Ancak sağlık konusu, hastahaneler eksik, yeterince tıbbi malzeme, teknolojik aletler o denli yok. Doktorlar çok az. Yurt dışında yüzlerce, binlerce Kürd doktorlarımız var ki bunlar ülkelerine gidemiyor. Para ve servet bunlar için daha önemli. Kısacası eksiklikler var, ama o eksiklileri gidermeye de büyük gayret var; bunu inkâr etmeyelim ve o özgür parçayı gözümüzün nuru gibi koruyalım. Yanlış ve eksikliklerini kardeşçe eleştirelim, ama düşmanca değil. Hele PKK ve Goran harekatının yaptıkları hiç hoş değil. Kusura bakmasınlar, ben bu iki harekati Kürd Özgürlük ve Bağımsızlığı önünde en büyük engel olarak görüyorum. Dilerim yanılayım.

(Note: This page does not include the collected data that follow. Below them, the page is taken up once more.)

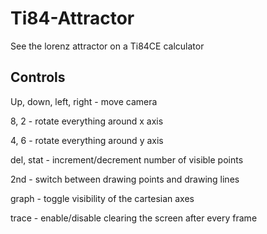 # Ti84-Attractor
See the lorenz attractor on a Ti84CE calculator

## Controls
Up, down, left, right - move camera

8, 2 - rotate everything around x axis

4, 6 - rotate everything around y axis

del, stat - increment/decrement number of visible points

2nd - switch between drawing points and drawing lines

graph - toggle visibility of the cartesian axes

trace - enable/disable clearing the screen after every frame

 
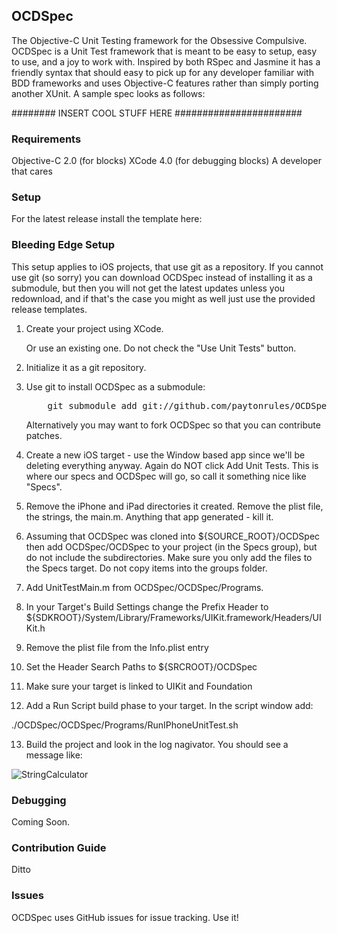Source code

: ## OCDSpec

The Objective-C Unit Testing framework for the Obsessive Compulsive.  OCDSpec is a Unit Test framework that is meant to be easy to setup, easy to use, and a joy to work with.  Inspired by both RSpec and Jasmine it has a friendly syntax that should easy to pick up for any developer familiar with BDD frameworks and uses Objective-C features rather than simply porting another XUnit.  A sample spec looks as follows:

########  INSERT COOL STUFF HERE ####################### 

### Requirements

Objective-C 2.0 (for blocks)
XCode 4.0 (for debugging blocks)
A developer that cares

### Setup ###

For the latest release install the template here:

### Bleeding Edge Setup ###

This setup applies to iOS projects, that use git as a repository.  If you cannot use git (so sorry) you can download OCDSpec instead of installing it as a submodule, but then you will not get the latest updates unless you redownload, and if that's the case you might as well just use the provided release templates.

1.  Create your project using XCode.
    
    Or use an existing one. Do not check the "Use Unit Tests" button.
2.  Initialize it as a git repository.
3.  Use git to install OCDSpec as a submodule:

    <pre>
        git submodule add git://github.com/paytonrules/OCDSpec.git
    </pre>
    Alternatively you may want to fork OCDSpec so that you can contribute patches.
4.  Create a new iOS target - use the Window based app since we'll be deleting everything anyway.  Again do NOT click Add Unit Tests.  This is where our specs and OCDSpec will go, so call it something nice like "Specs".
5.  Remove the iPhone and iPad directories it created.  Remove the plist file, the strings, the main.m.  Anything that app generated - kill it.
6.  Assuming that OCDSpec was cloned into ${SOURCE_ROOT}/OCDSpec then add OCDSpec/OCDSpec to your project (in the Specs group), but do not include the subdirectories.  Make sure you only add the files to the Specs target. Do not copy items into the groups folder.
7.  Add UnitTestMain.m from OCDSpec/OCDSpec/Programs.
8.  In your Target's Build Settings change the Prefix Header to ${SDKROOT}/System/Library/Frameworks/UIKit.framework/Headers/UIKit.h
9.  Remove the plist file from the Info.plist entry
10. Set the Header Search Paths to ${SRCROOT}/OCDSpec 
11. Make sure your target is linked to UIKit and Foundation
12. Add a Run Script build phase to your target.  In the script window add:

./OCDSpec/OCDSpec/Programs/RunIPhoneUnitTest.sh

13. Build the project and look in the log nagivator.  You should see a message like: 

<img src="https://img.skitch.com/20110528-f6r1d914qe5a8s28du6ssqcsbb.jpg" alt="StringCalculator" />

### Debugging ###

Coming Soon.

### Contribution Guide ###

Ditto

### Issues ###

OCDSpec uses GitHub issues for issue tracking.  Use it!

Sevgili okuyucu Kürd kardeşlerim, böylesine bir endişe ve diğer içten bir dilekle Özgür Kürdistan izlenimlerimi Dıhok’ta okuduğum ve “Meleyê Ciziri’den ilham aldım” dediğim Kürdçe şiirimle yazıya son vermek istiyorum. Bu şiiri Mahmut Alınak çok beğenmiş ve “Muhteşem” demişti.
Bakalım siz ne diyeceksiniz.
Dil Ji Min Bir, Dil Ji Min Bir
Bejn tenikê, pişt ziravê
Dil ji min bir, dil ji min bir
Keça bedew mal xirabê
Dil ji min bir, dil ji min bir
Birû qeytan, bijeng tîr e
Sîng sîsik e, berf û şîr e
Tilî pênûs, çêq şimşîr e
Dil ji min bir, dil ji min bir
Por zerikê, berx karikê
Kewa gozel, çûk varikê
Lêv sorikê, zar xweşikê
Dil ji min bir, dil ji min bir
Çavên şîn û bejna narîn
Gerdan kubar, sîs wek karîn
Didan zîzê, mircan, morîn
Dil ji min bir, dil ji min bir
Hûrî meleka bihiştê
Çûm rûniştim li teniştê
Navik pas bû li tev piştê
Dil ji min bir, dil ji min bir
Gepên sorik wek hinar bûn
Çavan seyr kir dîn û har bûn
Memik bişku, tev li der bûn
Dil ji min bir, dil ji min bir
Min got “Keçê malşewatê
Dûr va hatim Rojhilatê
Darlîng Harba vê dawetê
Te’j min dil bir, te’j min dil bir
Bide maçek ez dil şakim
Govend bigrim destmal bakim
Bawer bike henek nakim
Te’j min dil bir, Te’j min dil bir
Riza me ez dil ciwan e
Te dixwaze maç û ken e
Keçê bide ev derman e
Te’j min dil bir, te’j min dil bir”.
12-10-2002 “Nâzım’a Mektup” iki dilden yazılmış şiir kitabımda.
Bu şiirimi Sydney Darling Harba, yani sevgililer limanı adlı bir yerde yazdım. Arkadaşım Dep’e -Karakoçan- bağlı Qelesqelan köyünden Mehmet Çelik hemşerim bana “Kek Rıza sen niçin aşk şiiri yazmıyorsun, her zaman Kürdistan, Kürdistan, welat, welat diyorsun, bir aşk şiiri yazmıyorsun, sen aşka inanmıyor musun?” deyince -Onun orada lokantası vardı- bende orada böylesine hayalı bu şiiri yazdım. Dilerim beğenirsiniz Dıhok’daki kardeşlerimiz gibi. Bütün okuyuculara selamlar, sevgiler, saygılar diyorum.